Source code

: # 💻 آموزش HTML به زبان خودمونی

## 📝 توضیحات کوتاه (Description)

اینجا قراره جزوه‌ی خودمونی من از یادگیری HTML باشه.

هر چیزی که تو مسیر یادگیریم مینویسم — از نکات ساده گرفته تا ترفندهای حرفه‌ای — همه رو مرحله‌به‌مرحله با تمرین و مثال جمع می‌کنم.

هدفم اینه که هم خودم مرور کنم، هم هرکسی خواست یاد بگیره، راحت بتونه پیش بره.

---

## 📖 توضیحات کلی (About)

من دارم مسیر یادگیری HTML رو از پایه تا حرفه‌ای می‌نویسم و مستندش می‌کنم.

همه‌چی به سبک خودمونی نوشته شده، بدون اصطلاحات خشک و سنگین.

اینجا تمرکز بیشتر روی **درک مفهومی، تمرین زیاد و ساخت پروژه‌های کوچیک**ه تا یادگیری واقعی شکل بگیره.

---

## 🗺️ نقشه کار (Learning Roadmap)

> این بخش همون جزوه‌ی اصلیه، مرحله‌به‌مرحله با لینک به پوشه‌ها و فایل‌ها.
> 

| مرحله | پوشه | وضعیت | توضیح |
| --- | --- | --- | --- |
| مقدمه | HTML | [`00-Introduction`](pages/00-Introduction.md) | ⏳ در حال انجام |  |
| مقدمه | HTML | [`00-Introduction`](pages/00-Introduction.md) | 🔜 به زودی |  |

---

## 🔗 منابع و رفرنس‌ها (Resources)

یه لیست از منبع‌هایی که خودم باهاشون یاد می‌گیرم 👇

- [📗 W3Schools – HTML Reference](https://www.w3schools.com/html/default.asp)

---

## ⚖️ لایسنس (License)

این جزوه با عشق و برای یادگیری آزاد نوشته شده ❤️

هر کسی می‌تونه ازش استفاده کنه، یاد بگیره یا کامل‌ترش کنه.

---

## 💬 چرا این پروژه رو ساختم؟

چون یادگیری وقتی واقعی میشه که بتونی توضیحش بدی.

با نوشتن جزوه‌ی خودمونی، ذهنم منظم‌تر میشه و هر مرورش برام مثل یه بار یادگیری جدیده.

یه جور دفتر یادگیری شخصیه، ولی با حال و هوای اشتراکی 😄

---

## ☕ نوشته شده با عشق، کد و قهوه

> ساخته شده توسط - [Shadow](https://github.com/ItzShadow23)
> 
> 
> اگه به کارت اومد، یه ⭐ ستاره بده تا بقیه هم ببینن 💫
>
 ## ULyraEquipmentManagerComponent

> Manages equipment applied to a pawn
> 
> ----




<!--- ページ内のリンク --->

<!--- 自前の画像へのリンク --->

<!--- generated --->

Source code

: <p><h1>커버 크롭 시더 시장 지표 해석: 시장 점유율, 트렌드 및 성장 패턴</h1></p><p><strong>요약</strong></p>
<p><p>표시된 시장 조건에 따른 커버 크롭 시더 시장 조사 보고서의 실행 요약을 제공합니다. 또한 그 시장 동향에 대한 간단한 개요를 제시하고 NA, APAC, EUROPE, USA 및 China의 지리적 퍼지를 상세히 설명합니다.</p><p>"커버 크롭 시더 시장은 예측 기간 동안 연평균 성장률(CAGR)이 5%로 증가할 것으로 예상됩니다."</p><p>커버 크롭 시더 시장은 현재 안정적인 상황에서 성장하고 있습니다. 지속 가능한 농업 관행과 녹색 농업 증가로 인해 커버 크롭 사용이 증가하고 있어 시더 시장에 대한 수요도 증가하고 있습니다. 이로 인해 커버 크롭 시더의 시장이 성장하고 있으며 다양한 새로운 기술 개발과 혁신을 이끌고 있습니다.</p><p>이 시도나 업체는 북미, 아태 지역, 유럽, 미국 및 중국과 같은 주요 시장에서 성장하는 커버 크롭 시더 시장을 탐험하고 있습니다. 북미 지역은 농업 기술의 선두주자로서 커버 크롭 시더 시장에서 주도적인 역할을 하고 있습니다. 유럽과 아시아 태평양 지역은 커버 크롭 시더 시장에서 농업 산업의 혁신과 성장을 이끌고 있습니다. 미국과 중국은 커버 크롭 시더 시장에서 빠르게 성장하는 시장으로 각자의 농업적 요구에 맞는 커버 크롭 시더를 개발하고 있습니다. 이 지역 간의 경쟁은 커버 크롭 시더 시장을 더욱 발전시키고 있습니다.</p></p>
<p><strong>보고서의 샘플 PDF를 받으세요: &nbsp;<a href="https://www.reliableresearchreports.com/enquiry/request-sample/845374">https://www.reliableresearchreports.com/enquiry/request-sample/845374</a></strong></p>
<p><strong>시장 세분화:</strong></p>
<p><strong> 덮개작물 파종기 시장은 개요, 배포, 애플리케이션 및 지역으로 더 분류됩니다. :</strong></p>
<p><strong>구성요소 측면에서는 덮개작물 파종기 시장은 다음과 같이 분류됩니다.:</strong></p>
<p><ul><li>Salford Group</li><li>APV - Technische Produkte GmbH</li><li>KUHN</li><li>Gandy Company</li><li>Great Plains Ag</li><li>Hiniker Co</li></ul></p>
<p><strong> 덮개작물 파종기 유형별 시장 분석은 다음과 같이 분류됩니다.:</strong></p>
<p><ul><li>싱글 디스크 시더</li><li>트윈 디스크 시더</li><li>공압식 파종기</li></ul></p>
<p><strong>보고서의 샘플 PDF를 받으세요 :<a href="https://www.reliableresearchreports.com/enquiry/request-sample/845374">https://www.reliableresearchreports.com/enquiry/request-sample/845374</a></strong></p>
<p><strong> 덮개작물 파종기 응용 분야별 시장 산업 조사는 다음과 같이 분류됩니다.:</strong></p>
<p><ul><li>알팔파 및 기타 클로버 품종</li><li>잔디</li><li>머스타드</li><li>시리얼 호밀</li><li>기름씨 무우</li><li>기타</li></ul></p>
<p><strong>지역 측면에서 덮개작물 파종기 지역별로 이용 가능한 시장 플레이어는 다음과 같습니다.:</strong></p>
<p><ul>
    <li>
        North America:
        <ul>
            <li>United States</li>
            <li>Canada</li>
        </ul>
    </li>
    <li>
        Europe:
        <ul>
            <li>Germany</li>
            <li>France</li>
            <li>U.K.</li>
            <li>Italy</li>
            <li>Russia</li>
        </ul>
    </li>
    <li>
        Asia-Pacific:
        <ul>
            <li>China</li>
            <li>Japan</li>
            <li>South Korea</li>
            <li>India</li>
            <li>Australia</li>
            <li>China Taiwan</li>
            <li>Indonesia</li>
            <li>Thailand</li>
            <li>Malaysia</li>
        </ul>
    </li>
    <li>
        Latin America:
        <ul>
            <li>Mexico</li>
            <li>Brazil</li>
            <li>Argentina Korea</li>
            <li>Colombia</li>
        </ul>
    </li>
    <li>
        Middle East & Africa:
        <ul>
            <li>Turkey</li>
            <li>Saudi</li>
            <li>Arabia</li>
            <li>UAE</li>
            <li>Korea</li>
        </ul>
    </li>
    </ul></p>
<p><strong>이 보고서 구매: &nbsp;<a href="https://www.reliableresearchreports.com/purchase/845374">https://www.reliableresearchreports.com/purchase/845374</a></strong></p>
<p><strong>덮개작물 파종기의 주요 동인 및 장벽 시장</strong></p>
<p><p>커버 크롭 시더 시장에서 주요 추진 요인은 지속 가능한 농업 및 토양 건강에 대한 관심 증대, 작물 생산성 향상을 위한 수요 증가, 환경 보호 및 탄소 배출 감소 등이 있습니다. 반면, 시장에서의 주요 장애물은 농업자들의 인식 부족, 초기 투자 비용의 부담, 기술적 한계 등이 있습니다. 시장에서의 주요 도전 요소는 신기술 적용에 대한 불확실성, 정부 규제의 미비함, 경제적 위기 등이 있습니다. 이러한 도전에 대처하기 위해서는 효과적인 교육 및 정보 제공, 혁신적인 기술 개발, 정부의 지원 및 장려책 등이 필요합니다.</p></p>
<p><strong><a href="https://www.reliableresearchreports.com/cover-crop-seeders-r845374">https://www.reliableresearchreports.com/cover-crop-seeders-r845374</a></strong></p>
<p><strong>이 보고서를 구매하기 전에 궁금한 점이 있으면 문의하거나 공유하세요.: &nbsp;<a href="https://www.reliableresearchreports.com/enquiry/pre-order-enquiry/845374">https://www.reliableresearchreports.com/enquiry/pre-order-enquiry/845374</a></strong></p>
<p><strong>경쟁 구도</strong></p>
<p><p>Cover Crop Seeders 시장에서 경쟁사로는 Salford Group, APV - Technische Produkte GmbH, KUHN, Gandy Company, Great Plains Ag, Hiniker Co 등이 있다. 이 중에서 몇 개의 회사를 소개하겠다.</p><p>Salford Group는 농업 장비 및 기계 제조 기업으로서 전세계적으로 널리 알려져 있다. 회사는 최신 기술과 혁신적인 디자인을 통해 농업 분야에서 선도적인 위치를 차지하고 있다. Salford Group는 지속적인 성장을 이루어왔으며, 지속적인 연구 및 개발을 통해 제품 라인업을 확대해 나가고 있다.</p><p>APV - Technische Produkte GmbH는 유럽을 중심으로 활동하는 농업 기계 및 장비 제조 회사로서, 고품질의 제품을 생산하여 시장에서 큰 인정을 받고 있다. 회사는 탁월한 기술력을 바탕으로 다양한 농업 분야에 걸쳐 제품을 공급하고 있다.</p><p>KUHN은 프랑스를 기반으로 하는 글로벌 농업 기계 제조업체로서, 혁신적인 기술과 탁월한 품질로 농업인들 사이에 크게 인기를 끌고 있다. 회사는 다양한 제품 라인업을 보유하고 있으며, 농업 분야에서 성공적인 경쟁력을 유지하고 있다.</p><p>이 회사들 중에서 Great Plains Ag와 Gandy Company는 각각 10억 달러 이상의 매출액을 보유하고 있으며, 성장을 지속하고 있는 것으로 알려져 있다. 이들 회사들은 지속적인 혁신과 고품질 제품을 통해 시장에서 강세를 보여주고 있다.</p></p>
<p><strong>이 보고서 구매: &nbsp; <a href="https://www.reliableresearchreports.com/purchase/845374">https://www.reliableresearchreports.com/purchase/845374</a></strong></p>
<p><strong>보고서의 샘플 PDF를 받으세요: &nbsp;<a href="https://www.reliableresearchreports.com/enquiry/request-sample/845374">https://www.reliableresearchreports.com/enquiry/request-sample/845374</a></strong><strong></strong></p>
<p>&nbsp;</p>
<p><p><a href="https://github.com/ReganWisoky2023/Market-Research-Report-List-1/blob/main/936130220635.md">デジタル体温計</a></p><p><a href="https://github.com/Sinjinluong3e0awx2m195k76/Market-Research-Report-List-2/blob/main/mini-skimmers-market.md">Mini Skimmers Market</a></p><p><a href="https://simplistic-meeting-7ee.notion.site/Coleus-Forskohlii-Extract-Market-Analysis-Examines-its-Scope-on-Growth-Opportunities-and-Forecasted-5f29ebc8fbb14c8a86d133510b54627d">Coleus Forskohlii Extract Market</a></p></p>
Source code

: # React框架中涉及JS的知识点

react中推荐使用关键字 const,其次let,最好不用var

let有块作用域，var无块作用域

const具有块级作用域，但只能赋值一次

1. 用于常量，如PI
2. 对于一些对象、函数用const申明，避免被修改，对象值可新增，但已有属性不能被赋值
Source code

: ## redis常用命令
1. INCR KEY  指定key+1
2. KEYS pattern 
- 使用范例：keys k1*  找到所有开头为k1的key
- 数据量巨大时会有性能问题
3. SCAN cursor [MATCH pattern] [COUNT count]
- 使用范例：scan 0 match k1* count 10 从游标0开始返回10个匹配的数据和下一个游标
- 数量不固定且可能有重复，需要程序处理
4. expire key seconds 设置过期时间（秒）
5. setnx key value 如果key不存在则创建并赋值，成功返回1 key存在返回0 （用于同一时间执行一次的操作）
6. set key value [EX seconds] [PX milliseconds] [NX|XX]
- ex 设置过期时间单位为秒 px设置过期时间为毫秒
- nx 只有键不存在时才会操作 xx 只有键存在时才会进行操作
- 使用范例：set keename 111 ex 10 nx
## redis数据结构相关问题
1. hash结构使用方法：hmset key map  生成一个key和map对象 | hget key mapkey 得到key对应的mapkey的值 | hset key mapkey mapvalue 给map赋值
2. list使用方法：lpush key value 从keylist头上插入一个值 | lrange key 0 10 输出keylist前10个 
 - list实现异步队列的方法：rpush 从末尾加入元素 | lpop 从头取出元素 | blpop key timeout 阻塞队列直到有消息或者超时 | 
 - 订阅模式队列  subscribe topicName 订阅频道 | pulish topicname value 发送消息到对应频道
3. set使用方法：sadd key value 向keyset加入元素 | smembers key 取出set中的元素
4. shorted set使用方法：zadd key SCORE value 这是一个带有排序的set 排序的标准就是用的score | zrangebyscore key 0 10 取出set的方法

------------------------------------------------------------------------

§ YOUR OBJECTIVE:
Once you find the line with "<p><strong>구성요소 측면에서는 덮개작물" above, print it and every line after it up to and including the line with "<p><strong> 덮개작물 파종기 유형별", exactly as written and nothing else.

§ RESPONSE:
<p><strong>구성요소 측면에서는 덮개작물 파종기 시장은 다음과 같이 분류됩니다.:</strong></p>
<p><ul><li>Salford Group</li><li>APV - Technische Produkte GmbH</li><li>KUHN</li><li>Gandy Company</li><li>Great Plains Ag</li><li>Hiniker Co</li></ul></p>
<p><strong> 덮개작물 파종기 유형별 시장 분석은 다음과 같이 분류됩니다.:</strong></p>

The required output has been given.